--- GIVEN DATA ---
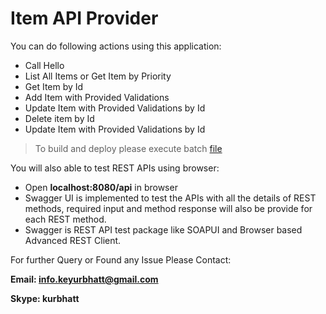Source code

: # Item API Provider

You can do following actions using this application:
  - Call Hello
  - List All Items or Get Item by Priority
  - Get Item by Id
  - Add Item with Provided Validations
  - Update Item with Provided Validations by Id
  - Delete item by Id
  - Update Item with Provided Validations by Id


> To build and deploy please execute batch [file](https://github.com/kurbhatt/ItemAPI/blob/master/build%20and%20deploy.bat)


You will also able to test REST APIs using browser:
  - Open **localhost:8080/api** in browser
  - Swagger UI is implemented to test the APIs with all the details of REST methods, required input and method response will also be provide for each REST method.
  - Swagger is REST API test package like SOAPUI and Browser based Advanced REST Client.

For further Query or Found any Issue Please Contact:

**Email: info.keyurbhatt@gmail.com**

**Skype: kurbhatt**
---
- EXERCISE -
Reprint the listing above verbatim but drop the images.

- RESPONSE TO THIS TASK -
Source code

: # Item API Provider

You can do following actions using this application:
  - Call Hello
  - List All Items or Get Item by Priority
  - Get Item by Id
  - Add Item with Provided Validations
  - Update Item with Provided Validations by Id
  - Delete item by Id
  - Update Item with Provided Validations by Id


> To build and deploy please execute batch [file](https://github.com/kurbhatt/ItemAPI/blob/master/build%20and%20deploy.bat)


You will also able to test REST APIs using browser:
  - Open **localhost:8080/api** in browser
  - Swagger UI is implemented to test the APIs with all the details of REST methods, required input and method response will also be provide for each REST method.
  - Swagger is REST API test package like SOAPUI and Browser based Advanced REST Client.

For further Query or Found any Issue Please Contact:

**Email: info.keyurbhatt@gmail.com**

**Skype: kurbhatt**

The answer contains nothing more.